◆ **Your objective**
Every line holding the string "uploaded" should be copied from the listing.

*** Data extract ***

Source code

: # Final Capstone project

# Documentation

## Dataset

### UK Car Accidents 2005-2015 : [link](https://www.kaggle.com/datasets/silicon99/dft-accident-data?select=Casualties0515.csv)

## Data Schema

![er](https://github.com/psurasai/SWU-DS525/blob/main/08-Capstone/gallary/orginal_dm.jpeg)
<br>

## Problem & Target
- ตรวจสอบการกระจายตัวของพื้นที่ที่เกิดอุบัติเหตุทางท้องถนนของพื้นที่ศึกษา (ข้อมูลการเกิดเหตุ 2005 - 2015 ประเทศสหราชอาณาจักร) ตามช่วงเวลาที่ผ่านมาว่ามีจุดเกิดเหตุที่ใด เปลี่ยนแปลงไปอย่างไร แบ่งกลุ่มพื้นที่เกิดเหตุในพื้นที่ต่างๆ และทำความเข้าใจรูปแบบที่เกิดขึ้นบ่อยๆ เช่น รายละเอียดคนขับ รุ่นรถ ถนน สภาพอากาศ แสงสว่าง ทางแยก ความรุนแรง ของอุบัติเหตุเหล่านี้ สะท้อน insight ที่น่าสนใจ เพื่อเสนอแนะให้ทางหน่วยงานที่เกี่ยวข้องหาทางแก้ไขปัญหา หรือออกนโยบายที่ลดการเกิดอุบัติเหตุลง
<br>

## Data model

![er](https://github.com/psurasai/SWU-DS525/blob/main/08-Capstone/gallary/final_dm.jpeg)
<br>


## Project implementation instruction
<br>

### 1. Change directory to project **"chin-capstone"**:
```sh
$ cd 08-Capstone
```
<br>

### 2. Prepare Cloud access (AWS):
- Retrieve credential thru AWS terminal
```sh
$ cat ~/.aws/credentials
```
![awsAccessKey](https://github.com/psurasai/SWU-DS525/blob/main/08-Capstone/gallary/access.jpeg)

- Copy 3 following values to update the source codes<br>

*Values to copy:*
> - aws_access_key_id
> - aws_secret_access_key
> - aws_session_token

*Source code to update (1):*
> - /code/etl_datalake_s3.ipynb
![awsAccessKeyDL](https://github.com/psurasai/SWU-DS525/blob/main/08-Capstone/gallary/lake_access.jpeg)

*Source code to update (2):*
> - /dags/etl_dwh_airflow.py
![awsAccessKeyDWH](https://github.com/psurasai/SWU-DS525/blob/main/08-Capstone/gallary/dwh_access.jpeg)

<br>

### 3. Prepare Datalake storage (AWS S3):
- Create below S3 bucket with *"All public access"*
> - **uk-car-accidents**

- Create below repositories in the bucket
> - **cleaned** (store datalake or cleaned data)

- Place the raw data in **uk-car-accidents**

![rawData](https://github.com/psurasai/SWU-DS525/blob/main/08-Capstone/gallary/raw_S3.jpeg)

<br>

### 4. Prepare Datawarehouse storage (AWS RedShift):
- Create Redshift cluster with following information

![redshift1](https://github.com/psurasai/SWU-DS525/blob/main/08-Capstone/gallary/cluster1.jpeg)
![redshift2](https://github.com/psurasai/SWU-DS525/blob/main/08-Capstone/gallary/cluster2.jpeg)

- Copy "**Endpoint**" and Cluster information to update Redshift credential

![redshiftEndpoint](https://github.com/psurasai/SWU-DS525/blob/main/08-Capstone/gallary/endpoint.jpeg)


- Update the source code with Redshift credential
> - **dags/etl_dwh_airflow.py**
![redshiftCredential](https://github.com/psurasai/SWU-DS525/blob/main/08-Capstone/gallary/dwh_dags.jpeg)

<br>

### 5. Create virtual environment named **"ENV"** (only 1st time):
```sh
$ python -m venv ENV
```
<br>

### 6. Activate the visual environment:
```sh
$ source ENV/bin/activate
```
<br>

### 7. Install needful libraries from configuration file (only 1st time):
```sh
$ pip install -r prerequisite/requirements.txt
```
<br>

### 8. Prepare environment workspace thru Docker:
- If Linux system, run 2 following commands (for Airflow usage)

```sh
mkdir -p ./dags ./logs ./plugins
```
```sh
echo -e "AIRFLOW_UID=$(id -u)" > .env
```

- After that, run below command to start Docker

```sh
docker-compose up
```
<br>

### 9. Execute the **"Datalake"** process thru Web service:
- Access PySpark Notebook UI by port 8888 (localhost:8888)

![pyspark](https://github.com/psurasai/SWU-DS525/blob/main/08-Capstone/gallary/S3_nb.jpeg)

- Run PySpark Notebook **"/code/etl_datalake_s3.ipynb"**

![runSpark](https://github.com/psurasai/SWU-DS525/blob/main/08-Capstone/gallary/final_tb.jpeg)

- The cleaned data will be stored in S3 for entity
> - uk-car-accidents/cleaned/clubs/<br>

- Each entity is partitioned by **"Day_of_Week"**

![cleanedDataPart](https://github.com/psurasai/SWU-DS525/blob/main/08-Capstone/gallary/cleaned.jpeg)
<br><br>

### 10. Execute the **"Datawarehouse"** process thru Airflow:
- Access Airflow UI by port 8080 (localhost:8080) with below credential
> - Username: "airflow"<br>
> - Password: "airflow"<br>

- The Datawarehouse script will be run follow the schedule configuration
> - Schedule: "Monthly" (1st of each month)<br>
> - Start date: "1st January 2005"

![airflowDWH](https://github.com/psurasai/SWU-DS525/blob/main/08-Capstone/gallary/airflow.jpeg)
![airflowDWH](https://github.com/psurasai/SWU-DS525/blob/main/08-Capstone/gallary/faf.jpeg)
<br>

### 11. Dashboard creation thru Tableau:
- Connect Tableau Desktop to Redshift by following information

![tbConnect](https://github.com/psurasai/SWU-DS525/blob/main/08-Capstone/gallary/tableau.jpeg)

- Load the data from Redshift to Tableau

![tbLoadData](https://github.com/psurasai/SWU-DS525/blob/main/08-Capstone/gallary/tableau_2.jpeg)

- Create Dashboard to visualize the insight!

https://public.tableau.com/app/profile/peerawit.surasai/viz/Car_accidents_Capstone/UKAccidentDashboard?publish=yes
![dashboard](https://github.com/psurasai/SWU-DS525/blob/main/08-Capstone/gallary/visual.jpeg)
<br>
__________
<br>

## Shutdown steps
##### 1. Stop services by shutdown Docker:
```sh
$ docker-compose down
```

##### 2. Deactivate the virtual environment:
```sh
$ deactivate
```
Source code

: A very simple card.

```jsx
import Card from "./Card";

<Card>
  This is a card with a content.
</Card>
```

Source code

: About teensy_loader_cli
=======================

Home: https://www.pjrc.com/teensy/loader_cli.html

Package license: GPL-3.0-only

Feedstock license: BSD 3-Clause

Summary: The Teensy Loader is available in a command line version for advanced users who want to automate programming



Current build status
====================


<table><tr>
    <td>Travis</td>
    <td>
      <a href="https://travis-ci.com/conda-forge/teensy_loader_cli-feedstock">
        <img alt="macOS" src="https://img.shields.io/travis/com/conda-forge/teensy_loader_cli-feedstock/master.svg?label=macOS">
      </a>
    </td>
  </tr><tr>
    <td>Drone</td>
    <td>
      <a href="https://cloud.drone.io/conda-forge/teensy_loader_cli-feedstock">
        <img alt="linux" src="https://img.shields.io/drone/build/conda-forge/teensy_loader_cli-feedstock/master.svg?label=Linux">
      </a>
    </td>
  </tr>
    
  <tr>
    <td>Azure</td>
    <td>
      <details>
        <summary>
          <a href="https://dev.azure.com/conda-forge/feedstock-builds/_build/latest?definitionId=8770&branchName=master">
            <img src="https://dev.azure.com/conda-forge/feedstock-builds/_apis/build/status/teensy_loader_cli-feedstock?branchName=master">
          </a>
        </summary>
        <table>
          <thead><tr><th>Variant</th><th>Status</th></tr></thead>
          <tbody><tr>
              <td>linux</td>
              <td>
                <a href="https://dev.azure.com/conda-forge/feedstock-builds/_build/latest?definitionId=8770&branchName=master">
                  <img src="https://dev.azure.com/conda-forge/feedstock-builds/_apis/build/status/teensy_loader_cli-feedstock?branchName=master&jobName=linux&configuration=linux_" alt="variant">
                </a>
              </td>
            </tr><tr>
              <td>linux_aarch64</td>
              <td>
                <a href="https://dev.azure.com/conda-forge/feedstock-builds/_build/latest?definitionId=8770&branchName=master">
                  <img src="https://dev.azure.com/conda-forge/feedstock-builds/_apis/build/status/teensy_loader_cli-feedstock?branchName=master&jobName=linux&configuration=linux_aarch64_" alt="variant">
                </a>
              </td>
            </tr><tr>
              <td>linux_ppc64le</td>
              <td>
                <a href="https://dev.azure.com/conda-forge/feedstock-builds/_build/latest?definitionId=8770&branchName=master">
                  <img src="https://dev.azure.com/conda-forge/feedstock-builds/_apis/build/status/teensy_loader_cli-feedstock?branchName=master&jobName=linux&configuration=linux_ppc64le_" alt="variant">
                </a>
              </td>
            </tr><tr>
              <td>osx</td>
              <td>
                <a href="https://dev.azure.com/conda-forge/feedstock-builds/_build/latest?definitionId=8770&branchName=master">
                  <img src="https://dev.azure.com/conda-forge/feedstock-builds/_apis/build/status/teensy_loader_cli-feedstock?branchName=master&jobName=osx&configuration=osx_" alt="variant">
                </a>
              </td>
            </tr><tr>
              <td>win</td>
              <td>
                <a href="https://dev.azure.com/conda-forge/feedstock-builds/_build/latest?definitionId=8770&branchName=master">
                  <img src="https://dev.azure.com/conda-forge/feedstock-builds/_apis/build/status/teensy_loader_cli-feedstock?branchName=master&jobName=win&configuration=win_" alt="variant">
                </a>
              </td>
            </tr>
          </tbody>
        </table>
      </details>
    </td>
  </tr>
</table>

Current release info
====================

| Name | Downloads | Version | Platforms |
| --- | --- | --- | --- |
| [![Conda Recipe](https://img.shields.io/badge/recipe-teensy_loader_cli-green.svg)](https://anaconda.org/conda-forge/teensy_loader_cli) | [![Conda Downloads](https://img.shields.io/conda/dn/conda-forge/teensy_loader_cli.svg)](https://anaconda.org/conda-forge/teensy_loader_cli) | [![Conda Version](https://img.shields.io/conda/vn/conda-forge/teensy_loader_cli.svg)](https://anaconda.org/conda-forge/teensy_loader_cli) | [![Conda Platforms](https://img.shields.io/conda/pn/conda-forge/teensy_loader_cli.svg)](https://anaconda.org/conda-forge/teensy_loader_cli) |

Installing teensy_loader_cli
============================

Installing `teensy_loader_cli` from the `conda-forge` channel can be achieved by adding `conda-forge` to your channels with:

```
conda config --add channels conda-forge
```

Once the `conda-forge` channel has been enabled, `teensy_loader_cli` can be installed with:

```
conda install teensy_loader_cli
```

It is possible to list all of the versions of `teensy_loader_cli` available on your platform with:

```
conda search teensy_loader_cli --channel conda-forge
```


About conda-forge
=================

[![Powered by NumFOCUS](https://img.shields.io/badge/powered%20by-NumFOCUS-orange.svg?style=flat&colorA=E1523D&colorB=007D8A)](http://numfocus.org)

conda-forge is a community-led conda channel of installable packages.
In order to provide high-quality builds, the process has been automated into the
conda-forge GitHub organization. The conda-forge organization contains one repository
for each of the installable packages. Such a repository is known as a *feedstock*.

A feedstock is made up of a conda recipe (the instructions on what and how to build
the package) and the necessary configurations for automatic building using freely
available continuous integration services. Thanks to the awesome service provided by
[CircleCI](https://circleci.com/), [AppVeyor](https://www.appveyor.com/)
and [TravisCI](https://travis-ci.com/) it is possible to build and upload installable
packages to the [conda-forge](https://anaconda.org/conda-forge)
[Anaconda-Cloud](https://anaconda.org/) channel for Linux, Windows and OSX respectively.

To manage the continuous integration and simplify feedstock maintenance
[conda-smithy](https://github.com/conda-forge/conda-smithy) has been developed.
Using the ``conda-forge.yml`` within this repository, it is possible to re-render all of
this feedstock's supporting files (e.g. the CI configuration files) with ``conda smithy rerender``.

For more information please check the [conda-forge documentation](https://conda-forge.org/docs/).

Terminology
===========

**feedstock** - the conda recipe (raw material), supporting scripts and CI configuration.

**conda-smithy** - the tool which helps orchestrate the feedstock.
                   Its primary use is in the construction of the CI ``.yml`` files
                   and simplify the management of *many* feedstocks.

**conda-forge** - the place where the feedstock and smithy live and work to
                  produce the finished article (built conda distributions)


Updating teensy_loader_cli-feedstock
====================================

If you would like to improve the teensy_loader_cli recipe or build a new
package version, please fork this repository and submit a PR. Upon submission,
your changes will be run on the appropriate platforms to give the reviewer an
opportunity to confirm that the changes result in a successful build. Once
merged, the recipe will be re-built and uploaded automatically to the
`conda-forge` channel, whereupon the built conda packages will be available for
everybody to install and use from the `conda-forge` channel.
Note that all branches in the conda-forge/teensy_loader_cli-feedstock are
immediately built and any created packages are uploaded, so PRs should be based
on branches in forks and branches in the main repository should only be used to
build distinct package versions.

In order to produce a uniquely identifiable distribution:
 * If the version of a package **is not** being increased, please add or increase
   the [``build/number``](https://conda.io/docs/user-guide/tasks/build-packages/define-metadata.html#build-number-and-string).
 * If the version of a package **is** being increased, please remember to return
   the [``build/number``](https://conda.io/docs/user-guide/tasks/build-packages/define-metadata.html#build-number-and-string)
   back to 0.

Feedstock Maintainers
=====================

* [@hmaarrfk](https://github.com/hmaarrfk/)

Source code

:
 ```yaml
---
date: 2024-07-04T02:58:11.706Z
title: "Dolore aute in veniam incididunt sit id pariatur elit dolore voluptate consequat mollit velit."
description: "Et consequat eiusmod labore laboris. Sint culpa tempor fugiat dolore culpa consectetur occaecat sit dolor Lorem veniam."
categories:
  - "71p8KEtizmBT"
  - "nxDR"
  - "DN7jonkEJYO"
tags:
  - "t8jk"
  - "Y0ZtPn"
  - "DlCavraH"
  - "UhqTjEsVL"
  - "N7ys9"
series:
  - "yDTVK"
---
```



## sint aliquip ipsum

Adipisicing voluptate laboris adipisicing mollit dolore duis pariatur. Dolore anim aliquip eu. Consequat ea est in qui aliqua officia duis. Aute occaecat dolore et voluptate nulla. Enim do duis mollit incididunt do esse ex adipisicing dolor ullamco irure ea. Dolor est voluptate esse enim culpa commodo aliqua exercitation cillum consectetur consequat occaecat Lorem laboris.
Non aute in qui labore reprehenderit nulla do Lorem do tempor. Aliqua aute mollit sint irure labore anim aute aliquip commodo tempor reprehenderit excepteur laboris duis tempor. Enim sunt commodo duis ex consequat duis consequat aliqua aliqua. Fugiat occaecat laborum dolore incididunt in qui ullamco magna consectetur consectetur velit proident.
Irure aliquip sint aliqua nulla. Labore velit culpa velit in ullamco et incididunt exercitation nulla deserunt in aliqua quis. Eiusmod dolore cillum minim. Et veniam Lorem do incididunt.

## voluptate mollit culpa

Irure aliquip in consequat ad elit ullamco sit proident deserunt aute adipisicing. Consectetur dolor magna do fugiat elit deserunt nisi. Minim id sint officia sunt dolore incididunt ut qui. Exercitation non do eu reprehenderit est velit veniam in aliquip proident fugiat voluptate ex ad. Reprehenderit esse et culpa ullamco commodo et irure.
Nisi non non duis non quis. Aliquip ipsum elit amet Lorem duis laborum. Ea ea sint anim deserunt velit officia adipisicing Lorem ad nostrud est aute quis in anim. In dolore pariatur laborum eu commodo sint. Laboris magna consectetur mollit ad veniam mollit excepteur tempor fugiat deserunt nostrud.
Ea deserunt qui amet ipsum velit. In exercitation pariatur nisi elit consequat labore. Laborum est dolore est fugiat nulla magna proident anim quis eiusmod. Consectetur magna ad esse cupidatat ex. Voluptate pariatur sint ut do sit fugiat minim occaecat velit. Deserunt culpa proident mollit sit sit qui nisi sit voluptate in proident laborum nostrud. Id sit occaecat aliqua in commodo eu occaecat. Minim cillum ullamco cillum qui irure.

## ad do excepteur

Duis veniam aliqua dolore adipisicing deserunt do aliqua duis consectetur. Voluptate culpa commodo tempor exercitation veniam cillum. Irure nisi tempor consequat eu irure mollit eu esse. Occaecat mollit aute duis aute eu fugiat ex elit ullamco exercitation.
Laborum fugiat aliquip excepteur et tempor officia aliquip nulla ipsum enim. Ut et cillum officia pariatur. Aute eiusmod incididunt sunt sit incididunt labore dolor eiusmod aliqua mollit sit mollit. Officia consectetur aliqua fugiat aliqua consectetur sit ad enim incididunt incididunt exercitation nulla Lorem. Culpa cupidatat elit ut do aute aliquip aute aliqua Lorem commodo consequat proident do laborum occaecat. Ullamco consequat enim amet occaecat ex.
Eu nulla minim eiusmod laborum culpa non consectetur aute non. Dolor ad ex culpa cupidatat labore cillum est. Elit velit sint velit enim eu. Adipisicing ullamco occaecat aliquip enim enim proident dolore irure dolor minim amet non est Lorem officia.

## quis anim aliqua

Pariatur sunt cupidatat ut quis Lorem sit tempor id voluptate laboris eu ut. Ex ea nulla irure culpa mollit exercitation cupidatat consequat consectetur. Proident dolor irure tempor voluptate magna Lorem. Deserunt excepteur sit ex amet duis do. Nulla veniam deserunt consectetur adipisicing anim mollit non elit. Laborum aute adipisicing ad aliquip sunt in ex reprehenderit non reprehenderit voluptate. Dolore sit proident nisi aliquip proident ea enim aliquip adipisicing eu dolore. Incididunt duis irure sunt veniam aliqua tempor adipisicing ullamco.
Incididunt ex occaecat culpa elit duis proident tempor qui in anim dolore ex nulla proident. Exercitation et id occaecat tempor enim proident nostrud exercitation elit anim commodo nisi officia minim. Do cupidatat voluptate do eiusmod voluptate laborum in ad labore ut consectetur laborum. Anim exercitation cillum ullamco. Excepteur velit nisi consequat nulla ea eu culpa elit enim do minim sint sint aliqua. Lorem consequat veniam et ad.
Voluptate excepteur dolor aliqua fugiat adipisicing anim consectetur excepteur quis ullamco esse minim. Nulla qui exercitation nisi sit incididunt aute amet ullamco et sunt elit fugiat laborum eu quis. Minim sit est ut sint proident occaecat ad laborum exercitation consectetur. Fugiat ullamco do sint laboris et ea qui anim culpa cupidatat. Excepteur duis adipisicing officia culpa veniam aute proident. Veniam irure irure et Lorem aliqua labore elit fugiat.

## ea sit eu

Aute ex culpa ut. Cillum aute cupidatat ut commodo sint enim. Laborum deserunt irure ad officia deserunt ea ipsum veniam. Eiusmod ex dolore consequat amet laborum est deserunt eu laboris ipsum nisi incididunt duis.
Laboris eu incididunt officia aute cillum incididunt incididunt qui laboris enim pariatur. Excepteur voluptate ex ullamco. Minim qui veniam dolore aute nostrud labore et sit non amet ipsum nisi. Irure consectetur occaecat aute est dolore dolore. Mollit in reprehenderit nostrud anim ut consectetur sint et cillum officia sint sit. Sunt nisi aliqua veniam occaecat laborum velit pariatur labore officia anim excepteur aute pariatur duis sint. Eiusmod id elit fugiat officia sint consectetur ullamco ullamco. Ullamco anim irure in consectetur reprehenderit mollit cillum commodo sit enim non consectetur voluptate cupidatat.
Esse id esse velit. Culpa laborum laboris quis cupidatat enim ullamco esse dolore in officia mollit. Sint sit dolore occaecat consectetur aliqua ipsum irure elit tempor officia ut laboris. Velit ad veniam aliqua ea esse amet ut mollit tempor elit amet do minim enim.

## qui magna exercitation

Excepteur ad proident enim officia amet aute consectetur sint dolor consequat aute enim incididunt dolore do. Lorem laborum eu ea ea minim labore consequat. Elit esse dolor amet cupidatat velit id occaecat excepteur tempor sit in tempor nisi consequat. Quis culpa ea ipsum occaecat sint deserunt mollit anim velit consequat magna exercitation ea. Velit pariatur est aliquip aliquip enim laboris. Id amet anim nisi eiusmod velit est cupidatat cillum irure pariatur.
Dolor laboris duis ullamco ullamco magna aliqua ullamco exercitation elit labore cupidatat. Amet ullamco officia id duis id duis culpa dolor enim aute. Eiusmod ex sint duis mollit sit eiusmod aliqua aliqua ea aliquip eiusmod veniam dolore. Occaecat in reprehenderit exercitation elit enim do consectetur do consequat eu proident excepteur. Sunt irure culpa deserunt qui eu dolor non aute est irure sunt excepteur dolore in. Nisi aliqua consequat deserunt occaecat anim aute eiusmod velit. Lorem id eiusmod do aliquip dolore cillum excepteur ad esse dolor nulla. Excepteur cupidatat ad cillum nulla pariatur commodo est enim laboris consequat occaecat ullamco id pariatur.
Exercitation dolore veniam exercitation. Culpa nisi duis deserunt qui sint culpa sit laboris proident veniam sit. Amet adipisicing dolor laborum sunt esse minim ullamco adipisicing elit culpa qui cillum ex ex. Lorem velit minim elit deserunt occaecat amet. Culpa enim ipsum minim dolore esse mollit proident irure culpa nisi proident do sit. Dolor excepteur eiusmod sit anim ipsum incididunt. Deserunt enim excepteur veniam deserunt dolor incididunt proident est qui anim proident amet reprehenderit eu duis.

*** End of Data extract ***

◆ **Result of the exercise**
merged, the recipe will be re-built and uploaded automatically to the
immediately built and any created packages are uploaded, so PRs should be based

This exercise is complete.